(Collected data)
....................

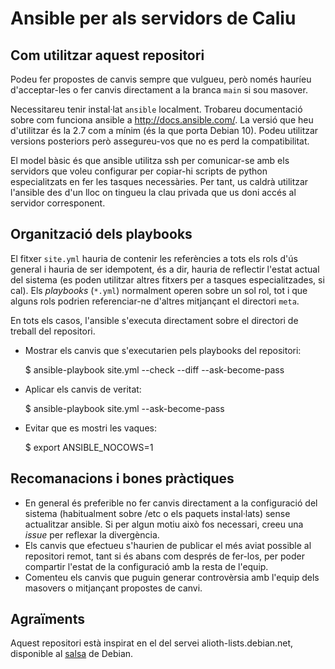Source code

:# Ansible per als servidors de Caliu

## Com utilitzar aquest repositori

Podeu fer propostes de canvis sempre que vulgueu, però només hauríeu
d'acceptar-les o fer canvis directament a la branca `main` si sou
masover.

Necessitareu tenir instal·lat `ansible` localment. Trobareu documentació
sobre com funciona ansible a <http://docs.ansible.com/>. La versió que
heu d'utilitzar és la 2.7 com a mínim (és la que porta Debian 10). Podeu
utilitzar versions posteriors però assegureu-vos que no es perd la
compatibilitat.

El model bàsic és que ansible utilitza ssh per comunicar-se amb els
servidors que voleu configurar per copiar-hi scripts de python
especialitzats en fer les tasques necessàries. Per tant, us caldrà
utilitzar l'ansible des d'un lloc on tingueu la clau privada que us
doni accés al servidor corresponent.

## Organització dels playbooks

El fitxer `site.yml` hauria de contenir les referències a tots els rols
d'ús general i hauria de ser idempotent, és a dir, hauria de reflectir
l'estat actual del sistema (es poden utilitzar altres fitxers per a
tasques especialitzades, si cal). Els _playbooks_ (`*.yml`) normalment
operen sobre un sol rol, tot i que alguns rols podrien referenciar-ne
d'altres mitjançant el directori `meta`.

En tots els casos, l'ansible s'executa directament sobre el directori
de treball del repositori.

*   Mostrar els canvis que s'executarien pels playbooks del repositori:

    $ ansible-playbook site.yml --check --diff --ask-become-pass

*   Aplicar els canvis de veritat:

    $ ansible-playbook site.yml --ask-become-pass

*   Evitar que es mostri les vaques:

    $ export ANSIBLE_NOCOWS=1

## Recomanacions i bones pràctiques

* En general és preferible no fer canvis directament a la configuració
  del sistema (habitualment sobre /etc o els paquets instal·lats) sense
  actualitzar ansible. Si per algun motiu això fos necessari, creeu una
  _issue_ per reflexar la divergència.
* Els canvis que efectueu s'haurien de publicar el més aviat possible al
  repositori remot, tant si és abans com després de fer-los, per poder
  compartir l'estat de la configuració amb la resta de l'equip.
* Comenteu els canvis que puguin generar controvèrsia amb l'equip dels
  masovers o mitjançant propostes de canvi.

## Agraïments

Aquest repositori està inspirat en el del servei alioth-lists.debian.net,
disponible al [salsa](https://salsa.debian.org/alioth-lists-team/ansible)
de Debian.
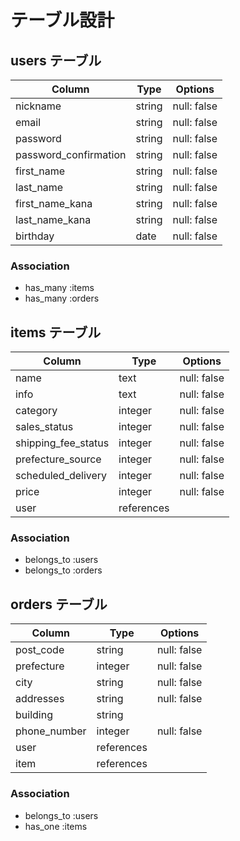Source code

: # テーブル設計

## users テーブル

| Column                | Type   | Options     |
| --------------------- | ------ | ----------- |
| nickname              | string | null: false |
| email                 | string | null: false |
| password              | string | null: false |
| password_confirmation | string | null: false |
| first_name            | string | null: false |
| last_name             | string | null: false |
| first_name_kana       | string | null: false |
| last_name_kana        | string | null: false |
| birthday              | date   | null: false |

### Association

- has_many :items
- has_many :orders

## items テーブル

| Column              | Type       | Options     |
| ------------------- | ---------- | ----------- |
| name                | text       | null: false |
| info                | text       | null: false | 
| category            | integer    | null: false |
| sales_status        | integer    | null: false |
| shipping_fee_status | integer    | null: false |
| prefecture_source   | integer    | null: false |
| scheduled_delivery  | integer    | null: false |
| price               | integer    | null: false |
| user                | references |             |

### Association

- belongs_to :users
- belongs_to :orders

## orders テーブル

| Column       | Type          | Options     |
| ------------ | ------------- | ----------- |
| post_code    | string        | null: false |
| prefecture   | integer       | null: false |
| city         | string        | null: false |
| addresses    | string        | null: false |
| building     | string        |             |
| phone_number | integer       | null: false |
| user         | references    |             |
| item         | references    |             |

### Association

- belongs_to :users
- has_one    :items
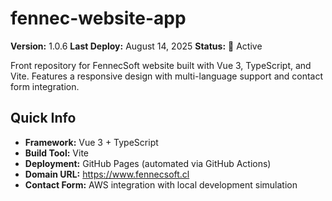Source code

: # fennec-website-app

**Version:** 1.0.6
**Last Deploy:** August 14, 2025
**Status:** 🚀 Active

Front repository for FennecSoft website built with Vue 3, TypeScript, and Vite. Features a responsive design with multi-language support and contact form integration.

## Quick Info

- **Framework:** Vue 3 + TypeScript
- **Build Tool:** Vite
- **Deployment:** GitHub Pages (automated via GitHub Actions)
- **Domain URL:** <https://www.fennecsoft.cl>
- **Contact Form:** AWS integration with local development simulation
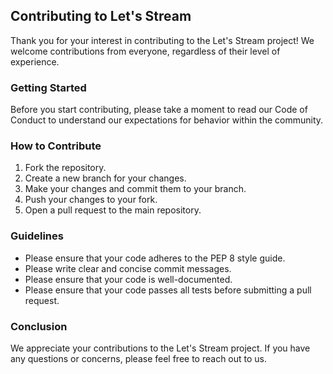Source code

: ## Contributing to Let's Stream

Thank you for your interest in contributing to the Let's Stream project! We welcome contributions from everyone, regardless of their level of experience.

### Getting Started

Before you start contributing, please take a moment to read our Code of Conduct to understand our expectations for behavior within the community.

### How to Contribute

1. Fork the repository.
2. Create a new branch for your changes.
3. Make your changes and commit them to your branch.
4. Push your changes to your fork.
5. Open a pull request to the main repository.

### Guidelines

- Please ensure that your code adheres to the PEP 8 style guide.
- Please write clear and concise commit messages.
- Please ensure that your code is well-documented.
- Please ensure that your code passes all tests before submitting a pull request.

### Conclusion

We appreciate your contributions to the Let's Stream project. If you have any questions or concerns, please feel free to reach out to us.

....................

■ PROMPT
Within the entries, determine the count of lines containing the string "configuració" and output it alone.

■ SOLUTION TO THIS TASK
2